THE TASK: Keyword search on "their": report each line of the records that contains it.

DATA RECORDS:
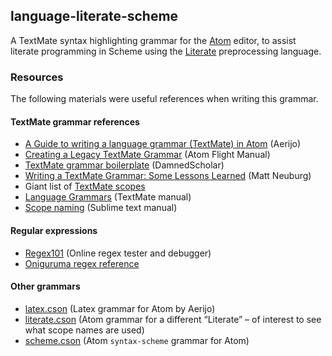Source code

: ## language-literate-scheme

A TextMate syntax highlighting grammar for the [Atom](https://atom.io/) editor, to assist  literate programming in Scheme using the [Literate](http://literate.zbyedidia.webfactional.com/index.php) preprocessing language.

### Resources
The following materials were useful references when writing this grammar.

#### TextMate grammar references
* [A Guide to writing a language grammar (TextMate) in Atom](https://gist.github.com/Aerijo/b8c82d647db783187804e86fa0a604a1) (Aerijo)
* [Creating a Legacy TextMate Grammar](https://flight-manual.atom.io/hacking-atom/sections/creating-a-legacy-textmate-grammar/) (Atom Flight Manual)
* [TextMate grammar boilerplate](https://gist.github.com/DamnedScholar/622926bcd222eb1ddc483d12103fd315) (DamnedScholar)
* [Writing a TextMate Grammar: Some Lessons Learned](http://www.apeth.com/nonblog/stories/textmatebundle.html) (Matt Neuburg)
* Giant list of [TextMate scopes](https://github.com/psmitt/metalanguage/blob/master/examples/ScopeList.ScopeList)
* [Language Grammars](https://macromates.com/manual/en/language_grammars) (TextMate manual)
* [Scope naming](https://www.sublimetext.com/docs/3/scope_naming.html) (Sublime text manual)

#### Regular expressions
* [Regex101](https://regex101.com/) (Online regex tester and debugger)
* [Oniguruma regex reference](https://github.com/atom/node-oniguruma/blob/master/deps/onig/doc/RE)

#### Other grammars
* [latex.cson](https://raw.githubusercontent.com/Aerijo/language-latex2e/master/grammars/latex.cson) (Latex grammar for Atom by Aerijo)
* [literate.cson](https://github.com/Kerrigan29a/language-literate/blob/master/grammars/literate.cson) (Atom grammar for a different “Literate” – of interest to see what scope names are used)
* [scheme.cson](https://github.com/rogerbutt/scheme-syntax/blob/master/grammars/scheme.cson) (Atom `syntax-scheme` grammar for Atom)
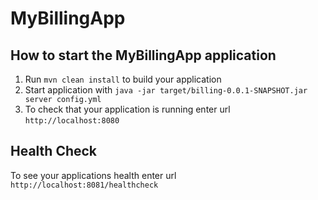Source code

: # MyBillingApp

How to start the MyBillingApp application
---

1. Run `mvn clean install` to build your application
1. Start application with `java -jar target/billing-0.0.1-SNAPSHOT.jar server config.yml`
1. To check that your application is running enter url `http://localhost:8080`

Health Check
---

To see your applications health enter url `http://localhost:8081/healthcheck`
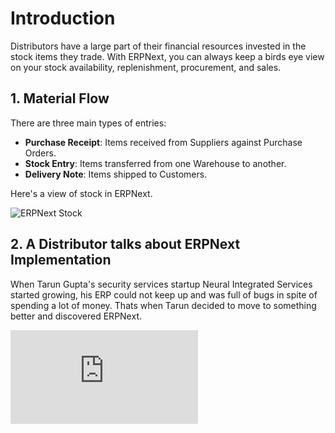 <!-- add-breadcrumbs -->
# Introduction

Distributors have a large part of their financial resources invested in the stock items they trade. With ERPNext, you can always keep a birds eye view on your stock availability, replenishment, procurement, and sales.

## 1. Material Flow
There are three main types of entries:

* **Purchase Receipt**: Items received from Suppliers against Purchase Orders.
* **Stock Entry**: Items transferred from one Warehouse to another.
* **Delivery Note**: Items shipped to Customers.

Here's a view of stock in ERPNext.

<img class="screenshot" alt="ERPNext Stock" src="{{docs_base_url}}/assets/img/stock/stock-hero.jpg">

## 2. A Distributor talks about ERPNext Implementation

When Tarun Gupta's security services startup Neural Integrated Services started growing, his ERP could not keep up and was full of bugs in spite of spending a lot of money. Thats when Tarun decided to move to something better and discovered ERPNext.

<div>
    <div class='embed-container'>
        <iframe src='https://www.youtube.com/embed/7tPifRTfbGo' frameborder='0' allowfullscreen>
        </iframe>
    </div>
</div>
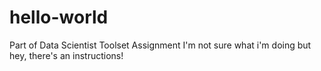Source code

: # hello-world
Part of Data Scientist Toolset Assignment
I'm not sure what i'm doing but hey, there's an instructions!

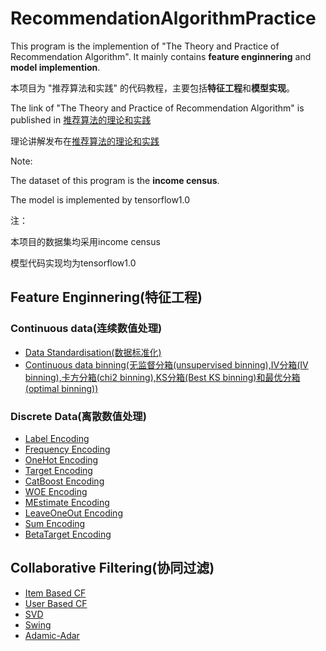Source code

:# RecommendationAlgorithmPractice
This program is the implemention of "The Theory and Practice of Recommendation Algorithm". It mainly contains 
**feature enginnering** and **model implemention**. 

本项目为 "推荐算法和实践" 的代码教程，主要包括**特征工程**和**模型实现**。

The link of "The Theory and Practice of Recommendation Algorithm" is published in [推荐算法的理论和实践](https://www.zhihu.com/people/tang-ai-3-14/posts)


理论讲解发布在[推荐算法的理论和实践](https://www.zhihu.com/people/tang-ai-3-14/posts)

Note: 

The dataset of this program is the **income census**.

The model is implemented by tensorflow1.0

注：

本项目的数据集均采用income census

模型代码实现均为tensorflow1.0



## Feature Enginnering(特征工程)
### Continuous data(连续数值处理)
* [Data Standardisation(数据标准化)](https://github.com/tomtang110/RecommendationAlgorithmPractice/blob/main/FeatureEnginnering/ContinuousFeature.ipynb)
* [Continuous data binning(无监督分箱(unsupervised binning),IV分箱(IV binning),卡方分箱(chi2 binning),KS分箱(Best KS binning)和最优分箱(optimal binning))](https://github.com/tomtang110/RecommendationAlgorithmPractice/blob/main/FeatureEnginnering/ContinuousFeature.ipynb)
### Discrete Data(离散数值处理)
* [Label Encoding](https://github.com/tomtang110/RecommendationAlgorithmPractice/blob/main/FeatureEnginnering/DiscreteFeature.ipynb)
* [Frequency Encoding](https://github.com/tomtang110/RecommendationAlgorithmPractice/blob/main/FeatureEnginnering/DiscreteFeature.ipynb)
* [OneHot Encoding](https://github.com/tomtang110/RecommendationAlgorithmPractice/blob/main/FeatureEnginnering/DiscreteFeature.ipynb)
* [Target Encoding](https://github.com/tomtang110/RecommendationAlgorithmPractice/blob/main/FeatureEnginnering/DiscreteFeature.ipynb)
* [CatBoost Encoding](https://github.com/tomtang110/RecommendationAlgorithmPractice/blob/main/FeatureEnginnering/DiscreteFeature.ipynb)
* [WOE Encoding](https://github.com/tomtang110/RecommendationAlgorithmPractice/blob/main/FeatureEnginnering/DiscreteFeature.ipynb)
* [MEstimate Encoding](https://github.com/tomtang110/RecommendationAlgorithmPractice/blob/main/FeatureEnginnering/DiscreteFeature.ipynb)
* [LeaveOneOut Encoding](https://github.com/tomtang110/RecommendationAlgorithmPractice/blob/main/FeatureEnginnering/DiscreteFeature.ipynb)
* [Sum Encoding](https://github.com/tomtang110/RecommendationAlgorithmPractice/blob/main/FeatureEnginnering/DiscreteFeature.ipynb)
* [BetaTarget Encoding](https://github.com/tomtang110/RecommendationAlgorithmPractice/blob/main/FeatureEnginnering/DiscreteFeature.ipynb)

## Collaborative Filtering(协同过滤)

* [Item Based CF](https://github.com/tomtang110/RecommendationAlgorithmPractice/blob/main/CollaborativeFiltering/CF.ipynb)
* [User Based CF](https://github.com/tomtang110/RecommendationAlgorithmPractice/blob/main/CollaborativeFiltering/CF.ipynb)
* [SVD](https://github.com/tomtang110/RecommendationAlgorithmPractice/blob/main/CollaborativeFiltering/CF.ipynb)
* [Swing](https://github.com/tomtang110/RecommendationAlgorithmPractice/blob/main/CollaborativeFiltering/CF.ipynb)
* [Adamic-Adar](https://github.com/tomtang110/RecommendationAlgorithmPractice/blob/main/CollaborativeFiltering/CF.ipynb)







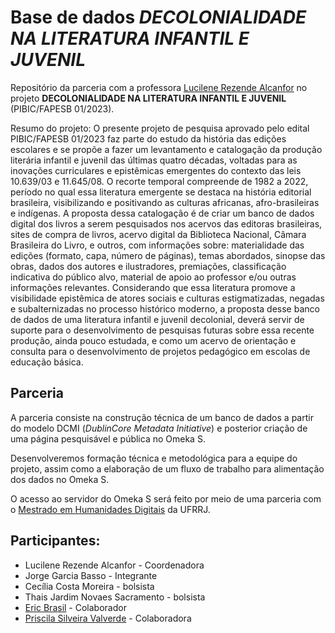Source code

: # Base de dados *DECOLONIALIDADE NA LITERATURA INFANTIL E JUVENIL*

Repositório da parceria com a professora [Lucilene Rezende Alcanfor](http://lattes.cnpq.br/2579210823249053) no projeto **DECOLONIALIDADE NA LITERATURA INFANTIL E JUVENIL** (PIBIC/FAPESB 01/2023).

Resumo do projeto: O presente projeto de pesquisa aprovado pelo edital PIBIC/FAPESB 01/2023 faz parte do estudo da história das edições escolares e se propõe a fazer um levantamento e catalogação da produção literária infantil e juvenil das últimas quatro décadas, voltadas para as inovações curriculares e epistêmicas emergentes do contexto das leis 10.639/03 e 11.645/08. O recorte temporal compreende de 1982 a 2022, período no qual essa literatura emergente se destaca na história editorial brasileira, visibilizando e positivando as culturas africanas, afro-brasileiras e indígenas. A proposta dessa catalogação é de criar um banco de dados digital dos livros a serem pesquisados nos acervos das editoras brasileiras, sites de compra de livros, acervo digital da Biblioteca Nacional, Câmara Brasileira do Livro, e outros, com informações sobre: materialidade das edições (formato, capa, número de páginas), temas abordados, sinopse das obras, dados dos autores e ilustradores, premiações, classificação indicativa do público alvo, material de apoio ao professor e/ou outras informações relevantes. Considerando que essa literatura promove a visibilidade epistêmica de atores sociais e culturas estigmatizadas, negadas e subalternizadas no processo histórico moderno, a proposta desse banco de dados de uma literatura infantil e juvenil decolonial, deverá servir de suporte para o desenvolvimento de pesquisas futuras sobre essa recente produção, ainda pouco estudada, e como um acervo de orientação e consulta para o desenvolvimento de projetos pedagógico em escolas de educação básica.

## Parceria

A parceria consiste na construção técnica de um banco de dados a partir do modelo DCMI (*DublinCore Metadata Initiative*) e posterior criação de uma página pesquisável e pública no Omeka S.

Desenvolveremos formação técnica e metodológica para a equipe do projeto, assim como a elaboração de um fluxo de trabalho para alimentação dos dados no Omeka S.

O acesso ao servidor do Omeka S será feito por meio de uma parceria com o [Mestrado em Humanidades Digitais](https://www.dcc.ufrrj.br/ppgihd/) da UFRRJ.

## Participantes:

-  Lucilene Rezende Alcanfor - Coordenadora
-  Jorge Garcia Basso - Integrante
-  Cecília Costa Moreira - bolsista
-  Thais Jardim Novaes Sacramento - bolsista
- [Eric Brasil](ericbrasiln.github.io) - Colaborador
- [Priscila Silveira Valverde](https://github.com/priscilavalverdes) - Colaboradora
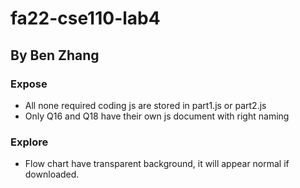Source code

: # fa22-cse110-lab4

## By Ben Zhang

### Expose
- All none required coding js are stored in part1.js or part2.js
- Only Q16 and Q18 have their own js document with right naming

### Explore
- Flow chart have transparent background, it will appear normal if downloaded.
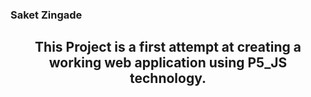 <h3 align="center>
  Hey there!! I'm <a href="https://www.linkedin.com/in/saket-zingade-a74081230/" target="_blank">Saket Zingade</a>
</h3>

<h2 align="center">
  This Project is a first attempt at creating a working web application using P5_JS technology.
</h2> 
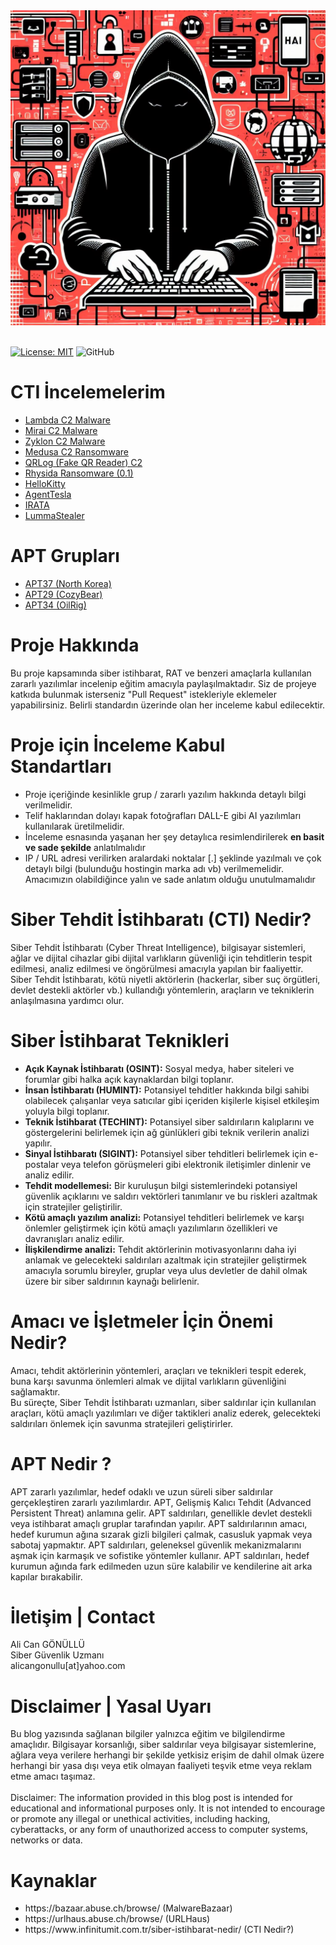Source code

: <!-- Style code -->
<link rel="stylesheet" href="CSS/style.css" type="text/css">

<br><br>
<img src="title_logo.png">
<br><br>

[![License: MIT](https://img.shields.io/badge/License-MIT-yellow.svg)](https://opensource.org/licenses/MIT) 
![GitHub](https://img.shields.io/badge/github-%23121011.svg?style=for-the-badge&logo=github&logoColor=white)

# CTI İncelemelerim
<ul>
<li><a href="IoC/Lambda_IoC/">Lambda C2 Malware</a></li>
<li><a href="IoC/Mirai_IoC/">Mirai C2 Malware</a></li>
<li><a href="IoC/Zyklon_IoC/">Zyklon C2 Malware</a></li>
<li><a href="IoC/Medusa_IoC/">Medusa C2 Ransomware</a></li>
<li><a href="IoC/QRLog_IoC/">QRLog (Fake QR Reader) C2</a></li>
<li><a href="IoC/Rhysida_IoC/">Rhysida Ransomware (0.1)</a></li>
<li><a href="IoC/HelloKitty_IoC/">HelloKitty</a></li>
<li><a href="IoC/AgentTesla_IoC/">AgentTesla</a></li>
<li><a href="IoC/IRATA_IoC/">IRATA</a></li>
<li><a href="IoC/LummaStealer_C2_IoC/">LummaStealer</a></li>
</ul>

# APT Grupları
<ul>
<li><a href="IoC/APT37_IoC/">APT37 (North Korea)</a></li>
<li><a href="IoC/APT29_IoC/">APT29 (CozyBear)</a></li>
<li><a href="IoC/APT34_IoC/">APT34 (OilRig)</a></li>
</ul>

# Proje Hakkında
<p>
  Bu proje kapsamında siber istihbarat, RAT ve benzeri amaçlarla kullanılan zararlı yazılımlar incelenip eğitim amacıyla paylaşılmaktadır. Siz de projeye katkıda bulunmak isterseniz "Pull Request" istekleriyle eklemeler yapabilirsiniz. Belirli standardın üzerinde olan her inceleme kabul edilecektir.<br>
</p>

# Proje için İnceleme Kabul Standartları
<ul>
  <li>Proje içeriğinde kesinlikle grup / zararlı yazılım hakkında detaylı bilgi verilmelidir.</li>
  <li>Telif haklarından dolayı kapak fotoğrafları DALL-E gibi AI yazılımları kullanılarak üretilmelidir.</li>
  <li>İnceleme esnasında yaşanan her şey detaylıca resimlendirilerek <b>en basit ve sade şekilde</b> anlatılmalıdır</li>
  <li>IP / URL adresi verilirken aralardaki noktalar [.] şeklinde yazılmalı ve çok detaylı bilgi (bulunduğu hostingin marka adı vb) verilmemelidir. Amacımızın olabildiğince yalın ve sade anlatım olduğu unutulmamalıdır</li>
</ul>

# Siber Tehdit İstihbaratı (CTI) Nedir?
<p>
  Siber Tehdit İstihbaratı (Cyber Threat Intelligence), bilgisayar sistemleri, ağlar ve dijital cihazlar gibi dijital varlıkların güvenliği için tehditlerin tespit edilmesi, analiz edilmesi ve öngörülmesi amacıyla yapılan bir faaliyettir.
  <br>
  Siber Tehdit İstihbaratı, kötü niyetli aktörlerin (hackerlar, siber suç örgütleri, devlet destekli aktörler vb.) kullandığı yöntemlerin, araçların ve tekniklerin anlaşılmasına yardımcı olur.
</p>

# Siber İstihbarat Teknikleri
<p>
  <ul>
    <li><b>Açık Kaynak İstihbaratı (OSINT):</b> Sosyal medya, haber siteleri ve forumlar gibi halka açık kaynaklardan bilgi toplanır.</li>
    <li><b>İnsan İstihbaratı (HUMINT):</b> Potansiyel tehditler hakkında bilgi sahibi olabilecek çalışanlar veya satıcılar gibi içeriden kişilerle kişisel etkileşim yoluyla bilgi toplanır.</li>
    <li><b>Teknik İstihbarat (TECHINT):</b> Potansiyel siber saldırıların kalıplarını ve göstergelerini belirlemek için ağ günlükleri gibi teknik verilerin analizi yapılır.</li>
    <li><b>Sinyal İstihbaratı (SIGINT):</b> Potansiyel siber tehditleri belirlemek için e-postalar veya telefon görüşmeleri gibi elektronik iletişimler dinlenir ve analiz edilir.</li>
    <li><b>Tehdit modellemesi:</b> Bir kuruluşun bilgi sistemlerindeki potansiyel güvenlik açıklarını ve saldırı vektörleri tanımlanır ve bu riskleri azaltmak için stratejiler geliştirilir.</li>
    <li><b>Kötü amaçlı yazılım analizi:</b> Potansiyel tehditleri belirlemek ve karşı önlemler geliştirmek için kötü amaçlı yazılımların özellikleri ve davranışları analiz edilir.</li>
    <li><b>İlişkilendirme analizi:</b> Tehdit aktörlerinin motivasyonlarını daha iyi anlamak ve gelecekteki saldırıları azaltmak için stratejiler geliştirmek amacıyla sorumlu bireyler, gruplar veya ulus devletler de dahil olmak üzere bir siber saldırının kaynağı belirlenir.</li>
  </ul>
</p>

# Amacı ve İşletmeler İçin Önemi Nedir?
<p>
  Amacı, tehdit aktörlerinin yöntemleri, araçları ve teknikleri tespit ederek, buna karşı savunma önlemleri almak ve dijital varlıkların güvenliğini sağlamaktır.
  <br>  
  Bu süreçte, Siber Tehdit İstihbaratı uzmanları, siber saldırılar için kullanılan araçları, kötü amaçlı yazılımları ve diğer taktikleri analiz ederek, gelecekteki saldırıları önlemek için savunma stratejileri geliştirirler.
</p>

# APT Nedir ?
<p>
  APT zararlı yazılımlar, hedef odaklı ve uzun süreli siber saldırılar gerçekleştiren zararlı yazılımlardır. APT, Gelişmiş Kalıcı Tehdit (Advanced Persistent Threat) anlamına gelir. APT saldırıları, genellikle devlet destekli veya istihbarat amaçlı gruplar tarafından yapılır. APT saldırılarının amacı, hedef kurumun ağına sızarak gizli bilgileri çalmak, casusluk yapmak veya sabotaj yapmaktır. APT saldırıları, geleneksel güvenlik mekanizmalarını aşmak için karmaşık ve sofistike yöntemler kullanır. APT saldırıları, hedef kurumun ağında fark edilmeden uzun süre kalabilir ve kendilerine ait arka kapılar bırakabilir.
</p>

# İletişim | Contact 
<p>
  Ali Can GÖNÜLLÜ<br>
  Siber Güvenlik Uzmanı<br>
  alicangonullu[at]yahoo.com
</p>

# Disclaimer | Yasal Uyarı
<p>
  Bu blog yazısında sağlanan bilgiler yalnızca eğitim ve bilgilendirme amaçlıdır. Bilgisayar korsanlığı, siber saldırılar veya bilgisayar sistemlerine, ağlara veya verilere herhangi bir şekilde yetkisiz erişim de dahil olmak üzere herhangi bir yasa dışı veya etik olmayan faaliyeti teşvik etme veya reklam etme amacı taşımaz.
<br><br>  
  Disclaimer: The information provided in this blog post is intended for educational and informational purposes only. It is not intended to encourage or promote any illegal or unethical activities, including hacking, cyberattacks, or any form of unauthorized access to computer systems, networks or data.
</p>

# Kaynaklar
<ul>
<li>https://bazaar.abuse.ch/browse/ (MalwareBazaar)</li>
<li>https://urlhaus.abuse.ch/browse/ (URLHaus)</li>
<li>https://www.infinitumit.com.tr/siber-istihbarat-nedir/ (CTI Nedir?)</li>
</ul>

ANSWER TO THE EXERCISE:
Distributors have a large part of their financial resources invested in the stock items they trade. With ERPNext, you can always keep a birds eye view on your stock availability, replenishment, procurement, and sales.
- Only Q16 and Q18 have their own js document with right naming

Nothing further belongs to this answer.